Comme dans toutes les communautés, la maison de l'alpha et de ses bêtas constituait le véritable cœur du territoire, le lieu où la meute se réunissait chaque jour pour une multitude d'activité, allant des repas en commun aux réunions avec les loups supérieurs, en passant par l'accueil des nouveaux venus. C'est ce qui expliquait que trois bêtas nous attendent à l'entrée du bâtiment.
Quelques sifflement d'admiration s'élevèrent à la vue du chalet, haut de cinq étages, et qui était d'apparence très moderne – on voyait rarement d'aussi beaux édifices chez les loups-garous. Mais notre attention s'en détourna rapidement quand le plus grand des bêtas prit la parole.
« Soyez les bienvenus, chers amis ! Fit-il chaleureusement. Je m'appelle Karim, et voici Émira et Paul. Notre alpha aurait voulu vous accueillir lui-même, mais il a été appelé avec les deux derniers bêtas aux confins de notre territoire. C'est un contretemps sans gravité, et il sera là dans la soirée, pour célébrer votre arrivée en bonne et due forme. En attendant, nous vous invitons chaleureusement à venir vous reposer de votre voyage. »
Il y eut quelques exclamations satisfaites, et je sentis mes épaules se détendre. J'avais hâte que l'on nous attribue un logement. Je mourrais d'envie de prendre une douche, de me reposer, mais aussi de m'isoler enfin un moment. Le voyage avait été éprouvant, même si personne ne m'avait malmenée. Le fait d'être constamment sur ses gardes était épuisant, surtout que ma façon de sursauter à chaque bruit suspect avait fini par provoquer l'hilarité de mes compagnons de route.
Certains avaient l'air de penser que je ne tournais pas rond, puisque je réagissais à des sons que j'étais la seule à entendre. Je suppose que ça ne donnait pas la meilleure image de moi, mais j'étais trop angoissée pour pouvoir me contenir, même quand la source du bruit était passablement éloignée. J'avais toujours le ventre noué par l'angoisse, profondément perturbée par ce soudain changement de décor. La nouveauté n'avait vraiment aucun attrait à mes yeux.
« Où est-ce que nous allons être logés ? Demanda Lina avec curiosité. J'ai vu que le village s'étendait le long de la rivière, est-ce qu'il contient encore des maisons libres ? »
Depuis les hauteurs, nous avions effectivement repéré un groupement de chalets. Ils étaient assez semblables à la maison de la meute, bien qu'un peu moins vastes.
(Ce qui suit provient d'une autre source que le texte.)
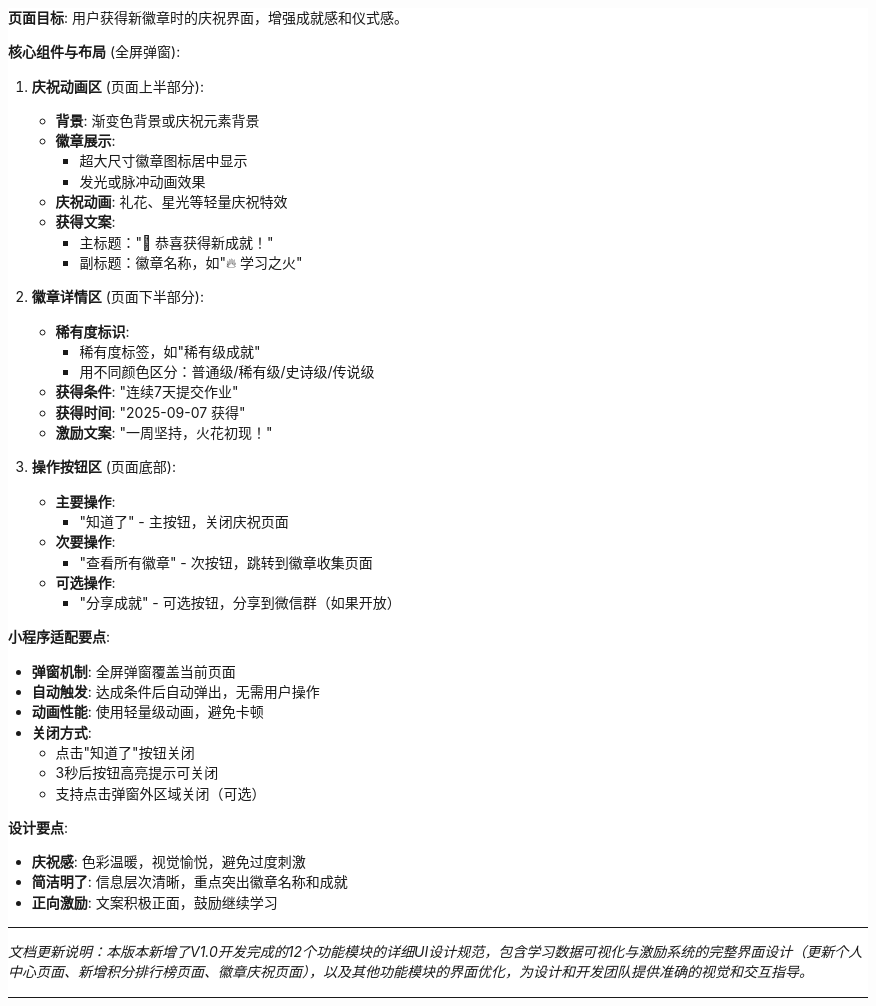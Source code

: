 **页面目标**: 用户获得新徽章时的庆祝界面，增强成就感和仪式感。

**核心组件与布局** (全屏弹窗):

1. **庆祝动画区** (页面上半部分):
    
    - **背景**: 渐变色背景或庆祝元素背景
    - **徽章展示**: 
      - 超大尺寸徽章图标居中显示
      - 发光或脉冲动画效果
    - **庆祝动画**: 礼花、星光等轻量庆祝特效
    - **获得文案**: 
      - 主标题："🎉 恭喜获得新成就！"
      - 副标题：徽章名称，如"🔥 学习之火"

2. **徽章详情区** (页面下半部分):
    
    - **稀有度标识**: 
      - 稀有度标签，如"稀有级成就"
      - 用不同颜色区分：普通级/稀有级/史诗级/传说级
    - **获得条件**: "连续7天提交作业"
    - **获得时间**: "2025-09-07 获得"
    - **激励文案**: "一周坚持，火花初现！"

3. **操作按钮区** (页面底部):
    
    - **主要操作**:
      - "知道了" - 主按钮，关闭庆祝页面
    - **次要操作**:
      - "查看所有徽章" - 次按钮，跳转到徽章收集页面
    - **可选操作**:
      - "分享成就" - 可选按钮，分享到微信群（如果开放）

**小程序适配要点**:
- **弹窗机制**: 全屏弹窗覆盖当前页面
- **自动触发**: 达成条件后自动弹出，无需用户操作
- **动画性能**: 使用轻量级动画，避免卡顿
- **关闭方式**: 
  - 点击"知道了"按钮关闭
  - 3秒后按钮高亮提示可关闭
  - 支持点击弹窗外区域关闭（可选）

**设计要点**:
- **庆祝感**: 色彩温暖，视觉愉悦，避免过度刺激
- **简洁明了**: 信息层次清晰，重点突出徽章名称和成就
- **正向激励**: 文案积极正面，鼓励继续学习


---

*文档更新说明：本版本新增了V1.0开发完成的12个功能模块的详细UI设计规范，包含学习数据可视化与激励系统的完整界面设计（更新个人中心页面、新增积分排行榜页面、徽章庆祝页面），以及其他功能模块的界面优化，为设计和开发团队提供准确的视觉和交互指导。*

---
La majorité des loups habitait sans doute là-bas, en réunissant sous le même toit trois ou quatre générations d'une même famille. Il en était de même chez nous, où la plupart des loups adultes préféraient habiter avec leur famille élargie, côtoyant quotidiennement leurs cousins et leurs grands-parents. Ma dernière grand-mère était décédée il y a quelques années, mais je savais que mes parents auraient aimé vivre dans la même agitation, s'ils avaient pu avoir d'autres enfants. Malheureusement pour eux, j'étais restée fille unique.
« Notre village borde effectivement les berges, répondit joyeusement la bêta, il y a aussi une petite place sous les arbres, pour le marché et la plupart des commerces. Nous vous montrerons tout ça, après l'arrivée de l'alpha, parce qu'il tient à vous servir de guide pour votre visite de bienvenue. »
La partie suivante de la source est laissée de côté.